Blog

Data Modeling for Speed At Scale (Part 2)

neel-phadnis-20ed9332d626250e23b8226a5208e50c
Neel Phadnis
Director - Developer Ecosystem
June 29, 2022|20 min read

This post focuses on the use of Collection Data Types (CDTs) for data modeling in Aerospike with a large number of objects. This is Part 2 in the two part series on Data Modeling. You can find the first post here.

Context

Data Modeling is the exercise of mapping application objects onto the model and mechanisms provided by the database for persistence, performance, consistency, and ease of access.

Aerospike Database is purpose built for applications that require predictable sub-millisecond access to billions and trillions of objects and need to store many terabytes and petabytes of data, while keeping the cluster size - and therefore the operational costs - small. The goals of large data size and small cluster size mean the capacity of high-speed data storage on each node must be high.

Aerospike pioneered the database technology to effectively use SSDs to provide high-capacity high-speed persistent storage per node.

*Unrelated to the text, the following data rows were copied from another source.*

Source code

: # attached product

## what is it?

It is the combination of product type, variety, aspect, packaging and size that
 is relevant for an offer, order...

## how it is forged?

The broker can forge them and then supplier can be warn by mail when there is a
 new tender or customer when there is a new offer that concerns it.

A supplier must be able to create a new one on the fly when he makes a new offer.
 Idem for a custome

Among its key innovations are:

  • Access SSDs like direct addressable memory which results in superior performance,

  • Support a hybrid memory architecture for index and data in DRAM, PMEM, or SSD,

  • Implement proprietary algorithms for consistent, resilient, and scalable storage across cluster nodes, and

  • Provide Smart Client for a single-hop access to data while adapting to the changes in the cluster.

Therefore, choosing Aerospike Database as the data store is a significant step toward enabling your application for speed at scale. By choosing the Aerospike Database, a company of any size can leverage large amounts of data to solve real-time business problems and continue to scale in the future while keeping the operational costs low.

Part 1 described many capabilities that Aerospike provides toward speed-at-scale such as indexes, data compression, server-side operations, namespace and cluster configuration, multi-op requests, batch requests, and more.

This post focuses on Collection Data Types (CDTs), specifically List and Map data types, and discusses how applications can optimize speed as well as storage density by leveraging them.

. . . .

Collection Data Types (CDTs)

List and Map are the Collection Data Types (CDTs) in Aerospike. A List is a tuple or array of values, and a Map is a dictionary of key-value pairs. The element value can be of any supported type, including List and Map, and CDTs can be nested at an arbitrary level.

CDTs are essential to model:

  • aggregation of related objects in one record, allowing transactional semantics across multi-object updates,

  • containers for collection of objects to effectively store large number of objects, and

  • complex objects such as JSON documents.

We will briefly describe key CDT concepts like nesting and ordering before diving into specific modeling patterns and techniques.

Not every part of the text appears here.